**Exercise:** Up to and including the line that contains "von letztem Mal", repeat each line of the data exactly, starting from the first.

(Material for the task)

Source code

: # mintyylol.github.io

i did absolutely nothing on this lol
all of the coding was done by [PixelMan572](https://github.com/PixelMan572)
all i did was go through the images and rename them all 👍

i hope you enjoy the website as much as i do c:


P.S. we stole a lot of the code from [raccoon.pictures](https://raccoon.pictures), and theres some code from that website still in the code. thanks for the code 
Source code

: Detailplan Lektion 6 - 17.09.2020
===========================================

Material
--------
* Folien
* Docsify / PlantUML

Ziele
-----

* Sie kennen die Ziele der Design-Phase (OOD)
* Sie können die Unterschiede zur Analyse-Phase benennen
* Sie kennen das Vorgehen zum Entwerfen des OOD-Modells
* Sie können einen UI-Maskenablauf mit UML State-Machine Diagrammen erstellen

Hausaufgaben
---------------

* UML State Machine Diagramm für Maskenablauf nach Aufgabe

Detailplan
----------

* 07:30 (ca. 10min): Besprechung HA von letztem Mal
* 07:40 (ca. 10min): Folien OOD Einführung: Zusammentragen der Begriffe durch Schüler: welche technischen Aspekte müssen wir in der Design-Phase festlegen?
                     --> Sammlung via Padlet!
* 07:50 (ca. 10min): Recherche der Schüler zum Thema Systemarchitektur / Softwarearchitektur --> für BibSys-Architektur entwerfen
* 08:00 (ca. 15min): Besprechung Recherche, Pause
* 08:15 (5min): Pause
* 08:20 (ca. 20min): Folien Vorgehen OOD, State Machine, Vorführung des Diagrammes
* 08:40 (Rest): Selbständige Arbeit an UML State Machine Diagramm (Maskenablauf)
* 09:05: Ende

(End Material for the task)

**Reply to the exercise:**
Source code

: # mintyylol.github.io

i did absolutely nothing on this lol
all of the coding was done by [PixelMan572](https://github.com/PixelMan572)
all i did was go through the images and rename them all 👍

i hope you enjoy the website as much as i do c:


P.S. we stole a lot of the code from [raccoon.pictures](https://raccoon.pictures), and theres some code from that website still in the code. thanks for the code 
Source code

: Detailplan Lektion 6 - 17.09.2020
===========================================

Material
--------
* Folien
* Docsify / PlantUML

Ziele
-----

* Sie kennen die Ziele der Design-Phase (OOD)
* Sie können die Unterschiede zur Analyse-Phase benennen
* Sie kennen das Vorgehen zum Entwerfen des OOD-Modells
* Sie können einen UI-Maskenablauf mit UML State-Machine Diagrammen erstellen

Hausaufgaben
---------------

* UML State Machine Diagramm für Maskenablauf nach Aufgabe

Detailplan
----------

* 07:30 (ca. 10min): Besprechung HA von letztem Mal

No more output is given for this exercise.